** Work request **
In your copy, include no images and return each entry exactly as written.

######

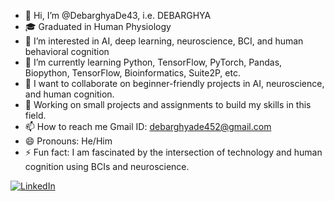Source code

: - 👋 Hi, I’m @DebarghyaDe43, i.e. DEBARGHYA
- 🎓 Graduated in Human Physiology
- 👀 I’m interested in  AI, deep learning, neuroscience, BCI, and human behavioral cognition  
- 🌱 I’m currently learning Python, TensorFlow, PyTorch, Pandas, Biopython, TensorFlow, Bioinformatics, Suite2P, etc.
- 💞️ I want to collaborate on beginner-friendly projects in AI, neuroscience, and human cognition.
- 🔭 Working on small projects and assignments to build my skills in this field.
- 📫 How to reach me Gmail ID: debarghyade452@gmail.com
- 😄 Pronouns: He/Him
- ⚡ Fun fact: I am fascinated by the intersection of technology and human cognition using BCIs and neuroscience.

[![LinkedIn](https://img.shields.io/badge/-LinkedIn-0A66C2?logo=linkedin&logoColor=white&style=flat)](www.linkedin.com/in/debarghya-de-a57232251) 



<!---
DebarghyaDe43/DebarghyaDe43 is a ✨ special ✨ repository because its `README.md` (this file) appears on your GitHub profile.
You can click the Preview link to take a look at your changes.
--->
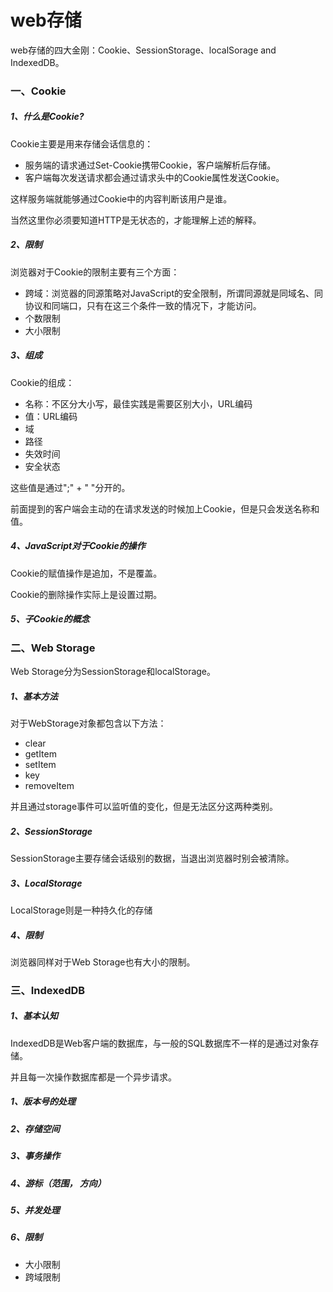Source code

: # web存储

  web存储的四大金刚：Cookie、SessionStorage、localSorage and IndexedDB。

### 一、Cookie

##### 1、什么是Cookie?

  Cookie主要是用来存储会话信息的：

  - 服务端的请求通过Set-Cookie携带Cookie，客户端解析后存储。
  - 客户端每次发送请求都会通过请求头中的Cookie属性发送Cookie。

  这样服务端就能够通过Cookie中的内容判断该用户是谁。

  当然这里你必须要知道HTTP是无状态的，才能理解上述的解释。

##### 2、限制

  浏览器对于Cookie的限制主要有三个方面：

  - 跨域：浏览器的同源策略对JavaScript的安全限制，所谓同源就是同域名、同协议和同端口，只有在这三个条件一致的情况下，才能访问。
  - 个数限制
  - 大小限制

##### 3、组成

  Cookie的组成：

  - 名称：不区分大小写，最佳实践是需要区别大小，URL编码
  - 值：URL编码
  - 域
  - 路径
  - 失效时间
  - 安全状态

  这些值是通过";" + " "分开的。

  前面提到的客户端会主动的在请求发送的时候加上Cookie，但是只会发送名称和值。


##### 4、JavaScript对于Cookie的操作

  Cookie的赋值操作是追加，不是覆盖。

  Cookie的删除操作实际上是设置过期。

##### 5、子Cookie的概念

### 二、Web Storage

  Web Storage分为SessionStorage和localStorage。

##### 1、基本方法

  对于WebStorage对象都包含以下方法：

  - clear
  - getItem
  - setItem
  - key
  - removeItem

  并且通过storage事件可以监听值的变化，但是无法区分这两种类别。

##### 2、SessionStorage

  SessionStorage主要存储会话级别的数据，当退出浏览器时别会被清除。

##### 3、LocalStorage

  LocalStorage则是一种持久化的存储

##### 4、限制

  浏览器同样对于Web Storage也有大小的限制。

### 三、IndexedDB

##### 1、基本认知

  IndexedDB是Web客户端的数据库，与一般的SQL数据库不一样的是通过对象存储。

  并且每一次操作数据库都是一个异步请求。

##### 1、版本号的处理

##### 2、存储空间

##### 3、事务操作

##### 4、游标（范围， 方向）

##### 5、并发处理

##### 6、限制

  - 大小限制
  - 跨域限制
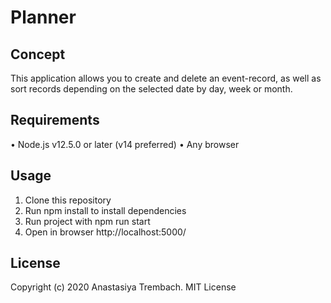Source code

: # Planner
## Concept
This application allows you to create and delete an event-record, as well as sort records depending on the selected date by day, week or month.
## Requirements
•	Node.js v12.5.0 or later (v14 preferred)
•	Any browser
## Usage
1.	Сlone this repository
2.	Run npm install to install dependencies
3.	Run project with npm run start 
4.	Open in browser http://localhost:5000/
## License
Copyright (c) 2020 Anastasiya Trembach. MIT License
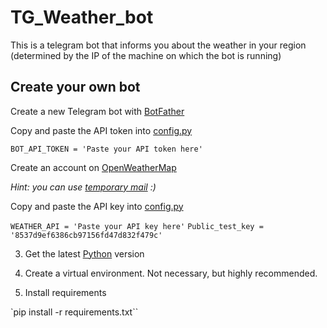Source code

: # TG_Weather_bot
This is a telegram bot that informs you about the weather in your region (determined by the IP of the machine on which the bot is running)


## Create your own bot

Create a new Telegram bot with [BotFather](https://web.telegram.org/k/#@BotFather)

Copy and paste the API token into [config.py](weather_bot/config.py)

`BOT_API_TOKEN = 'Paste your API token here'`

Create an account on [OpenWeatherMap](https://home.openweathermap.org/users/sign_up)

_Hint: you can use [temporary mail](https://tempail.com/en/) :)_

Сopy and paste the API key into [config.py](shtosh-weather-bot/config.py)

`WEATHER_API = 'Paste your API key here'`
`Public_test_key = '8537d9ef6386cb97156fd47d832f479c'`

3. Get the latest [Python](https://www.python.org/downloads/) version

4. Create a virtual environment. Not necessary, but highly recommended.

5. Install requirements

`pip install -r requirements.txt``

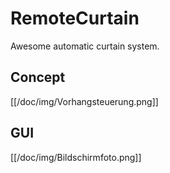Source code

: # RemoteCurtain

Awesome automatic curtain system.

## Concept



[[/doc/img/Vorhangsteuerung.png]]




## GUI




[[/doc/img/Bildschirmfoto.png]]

######

** Answer space **
Source code

: - 👋 Hi, I’m @DebarghyaDe43, i.e. DEBARGHYA
- 🎓 Graduated in Human Physiology
- 👀 I’m interested in  AI, deep learning, neuroscience, BCI, and human behavioral cognition  
- 🌱 I’m currently learning Python, TensorFlow, PyTorch, Pandas, Biopython, TensorFlow, Bioinformatics, Suite2P, etc.
- 💞️ I want to collaborate on beginner-friendly projects in AI, neuroscience, and human cognition.
- 🔭 Working on small projects and assignments to build my skills in this field.
- 📫 How to reach me Gmail ID: debarghyade452@gmail.com
- 😄 Pronouns: He/Him
- ⚡ Fun fact: I am fascinated by the intersection of technology and human cognition using BCIs and neuroscience.

[![LinkedIn](https://img.shields.io/badge/-LinkedIn-0A66C2?logo=linkedin&logoColor=white&style=flat)](www.linkedin.com/in/debarghya-de-a57232251) 



<!---
DebarghyaDe43/DebarghyaDe43 is a ✨ special ✨ repository because its `README.md` (this file) appears on your GitHub profile.
You can click the Preview link to take a look at your changes.
--->
Source code

: # web存储

  web存储的四大金刚：Cookie、SessionStorage、localSorage and IndexedDB。

### 一、Cookie

##### 1、什么是Cookie?

  Cookie主要是用来存储会话信息的：

  - 服务端的请求通过Set-Cookie携带Cookie，客户端解析后存储。
  - 客户端每次发送请求都会通过请求头中的Cookie属性发送Cookie。

  这样服务端就能够通过Cookie中的内容判断该用户是谁。

  当然这里你必须要知道HTTP是无状态的，才能理解上述的解释。

##### 2、限制

  浏览器对于Cookie的限制主要有三个方面：

  - 跨域：浏览器的同源策略对JavaScript的安全限制，所谓同源就是同域名、同协议和同端口，只有在这三个条件一致的情况下，才能访问。
  - 个数限制
  - 大小限制

##### 3、组成

  Cookie的组成：

  - 名称：不区分大小写，最佳实践是需要区别大小，URL编码
  - 值：URL编码
  - 域
  - 路径
  - 失效时间
  - 安全状态

  这些值是通过";" + " "分开的。

  前面提到的客户端会主动的在请求发送的时候加上Cookie，但是只会发送名称和值。


##### 4、JavaScript对于Cookie的操作

  Cookie的赋值操作是追加，不是覆盖。

  Cookie的删除操作实际上是设置过期。

##### 5、子Cookie的概念

### 二、Web Storage

  Web Storage分为SessionStorage和localStorage。

##### 1、基本方法

  对于WebStorage对象都包含以下方法：

  - clear
  - getItem
  - setItem
  - key
  - removeItem

  并且通过storage事件可以监听值的变化，但是无法区分这两种类别。

##### 2、SessionStorage

  SessionStorage主要存储会话级别的数据，当退出浏览器时别会被清除。

##### 3、LocalStorage

  LocalStorage则是一种持久化的存储

##### 4、限制

  浏览器同样对于Web Storage也有大小的限制。

### 三、IndexedDB

##### 1、基本认知

  IndexedDB是Web客户端的数据库，与一般的SQL数据库不一样的是通过对象存储。

  并且每一次操作数据库都是一个异步请求。

##### 1、版本号的处理

##### 2、存储空间

##### 3、事务操作

##### 4、游标（范围， 方向）

##### 5、并发处理

##### 6、限制

  - 大小限制
  - 跨域限制
Source code

: # Planner
## Concept
This application allows you to create and delete an event-record, as well as sort records depending on the selected date by day, week or month.
## Requirements
•	Node.js v12.5.0 or later (v14 preferred)
•	Any browser
## Usage
1.	Сlone this repository
2.	Run npm install to install dependencies
3.	Run project with npm run start 
4.	Open in browser http://localhost:5000/
## License
Copyright (c) 2020 Anastasiya Trembach. MIT License
Source code

: # TG_Weather_bot
This is a telegram bot that informs you about the weather in your region (determined by the IP of the machine on which the bot is running)


## Create your own bot

Create a new Telegram bot with [BotFather](https://web.telegram.org/k/#@BotFather)

Copy and paste the API token into [config.py](weather_bot/config.py)

`BOT_API_TOKEN = 'Paste your API token here'`

Create an account on [OpenWeatherMap](https://home.openweathermap.org/users/sign_up)

_Hint: you can use [temporary mail](https://tempail.com/en/) :)_

Сopy and paste the API key into [config.py](shtosh-weather-bot/config.py)

`WEATHER_API = 'Paste your API key here'`
`Public_test_key = '8537d9ef6386cb97156fd47d832f479c'`

3. Get the latest [Python](https://www.python.org/downloads/) version

4. Create a virtual environment. Not necessary, but highly recommended.

5. Install requirements

`pip install -r requirements.txt``

Source code

: # RemoteCurtain

Awesome automatic curtain system.

## Concept



[[/doc/img/Vorhangsteuerung.png]]




## GUI




[[/doc/img/Bildschirmfoto.png]]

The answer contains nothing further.